WHAT IS NEEDED → In the listing that follows, how many lines include the string "https"? Reply with only the number.

*** RECORDS SUPPLIED ***

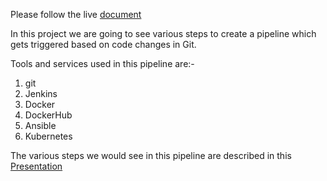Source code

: Please follow the live [document](https://docs.google.com/document/d/17OwlITE-yPWNj3Vi5RtQfz3ItvSkOfnbaVMnzlZyGTg)

In this project we are going to see various steps to create a pipeline which gets triggered based on code changes in Git.

Tools and services used in this pipeline are:-
1) git
2) Jenkins
3) Docker
4) DockerHub
5) Ansible
6) Kubernetes

The various steps we would see in this pipeline are described in this [Presentation](https://github.com/kajasaran/2020_03_DO_Boston_casestudy_part_1/commit/5fc25a6bb7dc80a1695f02857228750cd96e45a0)


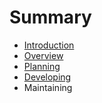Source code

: # Summary

* [Introduction](README.md)
* [Overview](chapter1-overview.md)
* [Planning](chapter2-planning.md)
* [Developing](chapter3-developing.md)
* Maintaining

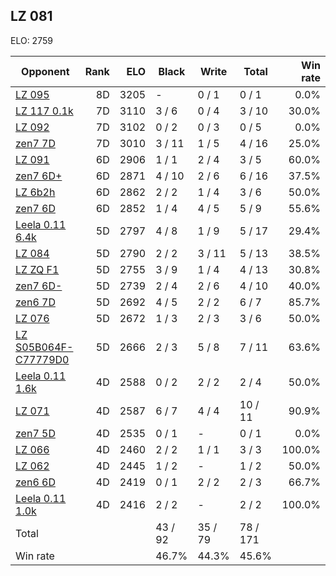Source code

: ## LZ 081 ##

ELO: 2759

Opponent | Rank | ELO | Black | Write | Total | Win rate
---------|-----:|----:|-------|-------|-------|-------:
[LZ 095](LZ%20095.md) | 8D | 3205 | - | 0 / 1 | 0 / 1 | 0.0%
[LZ 117 0.1k](LZ%20117%200.1k.md) | 7D | 3110 | 3 / 6 | 0 / 4 | 3 / 10 | 30.0%
[LZ 092](LZ%20092.md) | 7D | 3102 | 0 / 2 | 0 / 3 | 0 / 5 | 0.0%
[zen7 7D](zen7%207D.md) | 7D | 3010 | 3 / 11 | 1 / 5 | 4 / 16 | 25.0%
[LZ 091](LZ%20091.md) | 6D | 2906 | 1 / 1 | 2 / 4 | 3 / 5 | 60.0%
[zen7 6D+](zen7%206D+.md) | 6D | 2871 | 4 / 10 | 2 / 6 | 6 / 16 | 37.5%
[LZ 6b2h](LZ%206b2h.md) | 6D | 2862 | 2 / 2 | 1 / 4 | 3 / 6 | 50.0%
[zen7 6D](zen7%206D.md) | 6D | 2852 | 1 / 4 | 4 / 5 | 5 / 9 | 55.6%
[Leela 0.11 6.4k](Leela%200.11%206.4k.md) | 5D | 2797 | 4 / 8 | 1 / 9 | 5 / 17 | 29.4%
[LZ 084](LZ%20084.md) | 5D | 2790 | 2 / 2 | 3 / 11 | 5 / 13 | 38.5%
[LZ ZQ F1](LZ%20ZQ%20F1.md) | 5D | 2755 | 3 / 9 | 1 / 4 | 4 / 13 | 30.8%
[zen7 6D-](zen7%206D-.md) | 5D | 2739 | 2 / 4 | 2 / 6 | 4 / 10 | 40.0%
[zen6 7D](zen6%207D.md) | 5D | 2692 | 4 / 5 | 2 / 2 | 6 / 7 | 85.7%
[LZ 076](LZ%20076.md) | 5D | 2672 | 1 / 3 | 2 / 3 | 3 / 6 | 50.0%
[LZ S05B064F-C77779D0](LZ%20S05B064F-C77779D0.md) | 5D | 2666 | 2 / 3 | 5 / 8 | 7 / 11 | 63.6%
[Leela 0.11 1.6k](Leela%200.11%201.6k.md) | 4D | 2588 | 0 / 2 | 2 / 2 | 2 / 4 | 50.0%
[LZ 071](LZ%20071.md) | 4D | 2587 | 6 / 7 | 4 / 4 | 10 / 11 | 90.9%
[zen7 5D](zen7%205D.md) | 4D | 2535 | 0 / 1 | - | 0 / 1 | 0.0%
[LZ 066](LZ%20066.md) | 4D | 2460 | 2 / 2 | 1 / 1 | 3 / 3 | 100.0%
[LZ 062](LZ%20062.md) | 4D | 2445 | 1 / 2 | - | 1 / 2 | 50.0%
[zen6 6D](zen6%206D.md) | 4D | 2419 | 0 / 1 | 2 / 2 | 2 / 3 | 66.7%
[Leela 0.11 1.0k](Leela%200.11%201.0k.md) | 4D | 2416 | 2 / 2 | - | 2 / 2 | 100.0%
Total | | | 43 / 92 | 35 / 79 | 78 / 171 | 
Win rate| | | 46.7% | 44.3% | 45.6% |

*** End of RECORDS SUPPLIED ***

THE COMPLETED TASK → 2